<<<<

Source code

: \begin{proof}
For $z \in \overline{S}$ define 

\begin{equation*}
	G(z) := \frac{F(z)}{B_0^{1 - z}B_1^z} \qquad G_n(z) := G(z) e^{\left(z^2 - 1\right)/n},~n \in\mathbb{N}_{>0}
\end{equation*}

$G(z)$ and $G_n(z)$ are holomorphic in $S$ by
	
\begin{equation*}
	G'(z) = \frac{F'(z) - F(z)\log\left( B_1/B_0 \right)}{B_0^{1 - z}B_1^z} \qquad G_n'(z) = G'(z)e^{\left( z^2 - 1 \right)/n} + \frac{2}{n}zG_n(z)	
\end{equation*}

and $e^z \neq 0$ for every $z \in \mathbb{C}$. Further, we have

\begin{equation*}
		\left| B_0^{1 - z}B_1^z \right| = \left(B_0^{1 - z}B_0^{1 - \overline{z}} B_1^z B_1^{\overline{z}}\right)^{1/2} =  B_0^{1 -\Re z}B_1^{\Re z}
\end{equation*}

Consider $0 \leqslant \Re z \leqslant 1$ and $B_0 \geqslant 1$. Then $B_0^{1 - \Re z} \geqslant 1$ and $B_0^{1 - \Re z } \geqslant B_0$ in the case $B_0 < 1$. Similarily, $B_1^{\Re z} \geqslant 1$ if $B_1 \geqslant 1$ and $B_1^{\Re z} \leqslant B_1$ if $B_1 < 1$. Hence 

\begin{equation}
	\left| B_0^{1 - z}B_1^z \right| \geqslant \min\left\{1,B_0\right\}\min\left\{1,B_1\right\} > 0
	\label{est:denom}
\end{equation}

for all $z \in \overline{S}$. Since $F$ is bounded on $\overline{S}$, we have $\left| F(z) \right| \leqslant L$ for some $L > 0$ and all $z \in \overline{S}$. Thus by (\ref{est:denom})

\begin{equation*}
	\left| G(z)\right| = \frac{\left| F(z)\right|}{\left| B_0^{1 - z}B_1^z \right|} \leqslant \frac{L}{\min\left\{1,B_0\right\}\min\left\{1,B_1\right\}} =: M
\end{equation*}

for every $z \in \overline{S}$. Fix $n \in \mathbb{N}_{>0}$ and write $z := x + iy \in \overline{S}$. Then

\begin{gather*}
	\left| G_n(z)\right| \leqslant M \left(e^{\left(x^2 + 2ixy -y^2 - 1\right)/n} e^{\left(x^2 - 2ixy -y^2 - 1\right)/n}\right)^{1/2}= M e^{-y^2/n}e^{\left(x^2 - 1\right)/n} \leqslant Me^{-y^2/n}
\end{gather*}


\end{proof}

>>>>

Where a line of the data above includes the string "every", pull it out.

and $e^z \neq 0$ for every $z \in \mathbb{C}$. Further, we have
for every $z \in \overline{S}$. Fix $n \in \mathbb{N}_{>0}$ and write $z := x + iy \in \overline{S}$. Then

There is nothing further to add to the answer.